→ TASK GOAL:
Each entry below is to be transcribed exactly.

Data entries:
:::::
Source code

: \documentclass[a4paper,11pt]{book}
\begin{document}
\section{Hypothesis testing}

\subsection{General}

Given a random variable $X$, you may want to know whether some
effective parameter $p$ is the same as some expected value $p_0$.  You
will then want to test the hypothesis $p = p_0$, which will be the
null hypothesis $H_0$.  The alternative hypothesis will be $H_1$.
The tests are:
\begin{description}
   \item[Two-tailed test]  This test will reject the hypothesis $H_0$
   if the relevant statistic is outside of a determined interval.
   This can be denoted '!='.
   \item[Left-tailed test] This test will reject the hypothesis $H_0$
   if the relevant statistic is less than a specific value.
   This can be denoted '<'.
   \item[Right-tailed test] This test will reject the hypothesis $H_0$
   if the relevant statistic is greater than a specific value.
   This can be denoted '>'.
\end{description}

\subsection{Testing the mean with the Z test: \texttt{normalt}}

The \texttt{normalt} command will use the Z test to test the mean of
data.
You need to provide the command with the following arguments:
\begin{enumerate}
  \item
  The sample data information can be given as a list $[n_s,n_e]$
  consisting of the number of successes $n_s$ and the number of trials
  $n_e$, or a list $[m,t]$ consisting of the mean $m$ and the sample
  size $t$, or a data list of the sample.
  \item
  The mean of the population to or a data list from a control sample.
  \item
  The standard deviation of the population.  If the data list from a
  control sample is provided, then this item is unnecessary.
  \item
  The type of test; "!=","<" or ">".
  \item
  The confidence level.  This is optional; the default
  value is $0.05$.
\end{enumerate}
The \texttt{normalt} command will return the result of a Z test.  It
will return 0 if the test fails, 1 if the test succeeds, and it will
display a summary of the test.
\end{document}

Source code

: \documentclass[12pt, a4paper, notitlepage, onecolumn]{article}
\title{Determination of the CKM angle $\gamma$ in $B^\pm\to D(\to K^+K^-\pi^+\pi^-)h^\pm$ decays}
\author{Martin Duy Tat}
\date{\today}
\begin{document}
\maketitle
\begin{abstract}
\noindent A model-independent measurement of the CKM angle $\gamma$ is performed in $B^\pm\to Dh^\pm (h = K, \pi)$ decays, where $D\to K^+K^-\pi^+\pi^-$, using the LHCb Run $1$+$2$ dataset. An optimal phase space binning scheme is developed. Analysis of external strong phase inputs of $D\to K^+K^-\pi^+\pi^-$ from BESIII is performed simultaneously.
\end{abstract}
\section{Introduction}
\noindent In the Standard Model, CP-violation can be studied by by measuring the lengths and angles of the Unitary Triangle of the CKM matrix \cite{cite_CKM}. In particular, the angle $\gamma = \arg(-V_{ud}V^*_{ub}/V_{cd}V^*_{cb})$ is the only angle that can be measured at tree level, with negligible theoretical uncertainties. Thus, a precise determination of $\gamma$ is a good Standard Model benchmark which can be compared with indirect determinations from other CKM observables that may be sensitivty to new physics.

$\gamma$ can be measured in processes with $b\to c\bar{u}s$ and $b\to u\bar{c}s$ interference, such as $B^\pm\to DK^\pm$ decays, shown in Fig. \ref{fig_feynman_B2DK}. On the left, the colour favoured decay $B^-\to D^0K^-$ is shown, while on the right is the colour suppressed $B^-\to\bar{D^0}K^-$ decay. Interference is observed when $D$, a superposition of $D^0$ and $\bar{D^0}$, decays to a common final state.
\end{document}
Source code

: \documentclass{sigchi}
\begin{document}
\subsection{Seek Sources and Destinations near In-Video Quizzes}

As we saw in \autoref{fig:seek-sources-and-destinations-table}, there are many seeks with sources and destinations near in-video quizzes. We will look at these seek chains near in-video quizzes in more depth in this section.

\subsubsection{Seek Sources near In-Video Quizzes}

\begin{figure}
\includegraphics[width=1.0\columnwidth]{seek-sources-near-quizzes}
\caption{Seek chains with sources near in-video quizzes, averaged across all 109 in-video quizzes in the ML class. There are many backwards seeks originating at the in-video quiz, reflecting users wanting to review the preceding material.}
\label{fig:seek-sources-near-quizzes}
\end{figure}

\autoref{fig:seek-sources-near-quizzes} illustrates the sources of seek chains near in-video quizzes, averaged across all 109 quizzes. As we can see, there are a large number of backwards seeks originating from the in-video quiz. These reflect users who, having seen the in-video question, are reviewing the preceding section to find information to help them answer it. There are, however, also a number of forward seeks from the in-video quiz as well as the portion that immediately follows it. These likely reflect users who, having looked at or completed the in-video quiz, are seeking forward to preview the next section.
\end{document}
:::::
→ EXERCISE RESPONSE:
Source code

: \documentclass[a4paper,11pt]{book}
\begin{document}
\section{Hypothesis testing}

\subsection{General}

Given a random variable $X$, you may want to know whether some
effective parameter $p$ is the same as some expected value $p_0$.  You
will then want to test the hypothesis $p = p_0$, which will be the
null hypothesis $H_0$.  The alternative hypothesis will be $H_1$.
The tests are:
\begin{description}
   \item[Two-tailed test]  This test will reject the hypothesis $H_0$
   if the relevant statistic is outside of a determined interval.
   This can be denoted '!='.
   \item[Left-tailed test] This test will reject the hypothesis $H_0$
   if the relevant statistic is less than a specific value.
   This can be denoted '<'.
   \item[Right-tailed test] This test will reject the hypothesis $H_0$
   if the relevant statistic is greater than a specific value.
   This can be denoted '>'.
\end{description}

\subsection{Testing the mean with the Z test: \texttt{normalt}}

The \texttt{normalt} command will use the Z test to test the mean of
data.
You need to provide the command with the following arguments:
\begin{enumerate}
  \item
  The sample data information can be given as a list $[n_s,n_e]$
  consisting of the number of successes $n_s$ and the number of trials
  $n_e$, or a list $[m,t]$ consisting of the mean $m$ and the sample
  size $t$, or a data list of the sample.
  \item
  The mean of the population to or a data list from a control sample.
  \item
  The standard deviation of the population.  If the data list from a
  control sample is provided, then this item is unnecessary.
  \item
  The type of test; "!=","<" or ">".
  \item
  The confidence level.  This is optional; the default
  value is $0.05$.
\end{enumerate}
The \texttt{normalt} command will return the result of a Z test.  It
will return 0 if the test fails, 1 if the test succeeds, and it will
display a summary of the test.
\end{document}

Source code

: \documentclass[12pt, a4paper, notitlepage, onecolumn]{article}
\title{Determination of the CKM angle $\gamma$ in $B^\pm\to D(\to K^+K^-\pi^+\pi^-)h^\pm$ decays}
\author{Martin Duy Tat}
\date{\today}
\begin{document}
\maketitle
\begin{abstract}
\noindent A model-independent measurement of the CKM angle $\gamma$ is performed in $B^\pm\to Dh^\pm (h = K, \pi)$ decays, where $D\to K^+K^-\pi^+\pi^-$, using the LHCb Run $1$+$2$ dataset. An optimal phase space binning scheme is developed. Analysis of external strong phase inputs of $D\to K^+K^-\pi^+\pi^-$ from BESIII is performed simultaneously.
\end{abstract}
\section{Introduction}
\noindent In the Standard Model, CP-violation can be studied by by measuring the lengths and angles of the Unitary Triangle of the CKM matrix \cite{cite_CKM}. In particular, the angle $\gamma = \arg(-V_{ud}V^*_{ub}/V_{cd}V^*_{cb})$ is the only angle that can be measured at tree level, with negligible theoretical uncertainties. Thus, a precise determination of $\gamma$ is a good Standard Model benchmark which can be compared with indirect determinations from other CKM observables that may be sensitivty to new physics.

$\gamma$ can be measured in processes with $b\to c\bar{u}s$ and $b\to u\bar{c}s$ interference, such as $B^\pm\to DK^\pm$ decays, shown in Fig. \ref{fig_feynman_B2DK}. On the left, the colour favoured decay $B^-\to D^0K^-$ is shown, while on the right is the colour suppressed $B^-\to\bar{D^0}K^-$ decay. Interference is observed when $D$, a superposition of $D^0$ and $\bar{D^0}$, decays to a common final state.
\end{document}
Source code

: \documentclass{sigchi}
\begin{document}
\subsection{Seek Sources and Destinations near In-Video Quizzes}

As we saw in \autoref{fig:seek-sources-and-destinations-table}, there are many seeks with sources and destinations near in-video quizzes. We will look at these seek chains near in-video quizzes in more depth in this section.

\subsubsection{Seek Sources near In-Video Quizzes}

\begin{figure}
\includegraphics[width=1.0\columnwidth]{seek-sources-near-quizzes}
\caption{Seek chains with sources near in-video quizzes, averaged across all 109 in-video quizzes in the ML class. There are many backwards seeks originating at the in-video quiz, reflecting users wanting to review the preceding material.}
\label{fig:seek-sources-near-quizzes}
\end{figure}

\autoref{fig:seek-sources-near-quizzes} illustrates the sources of seek chains near in-video quizzes, averaged across all 109 quizzes. As we can see, there are a large number of backwards seeks originating from the in-video quiz. These reflect users who, having seen the in-video question, are reviewing the preceding section to find information to help them answer it. There are, however, also a number of forward seeks from the in-video quiz as well as the portion that immediately follows it. These likely reflect users who, having looked at or completed the in-video quiz, are seeking forward to preview the next section.
\end{document}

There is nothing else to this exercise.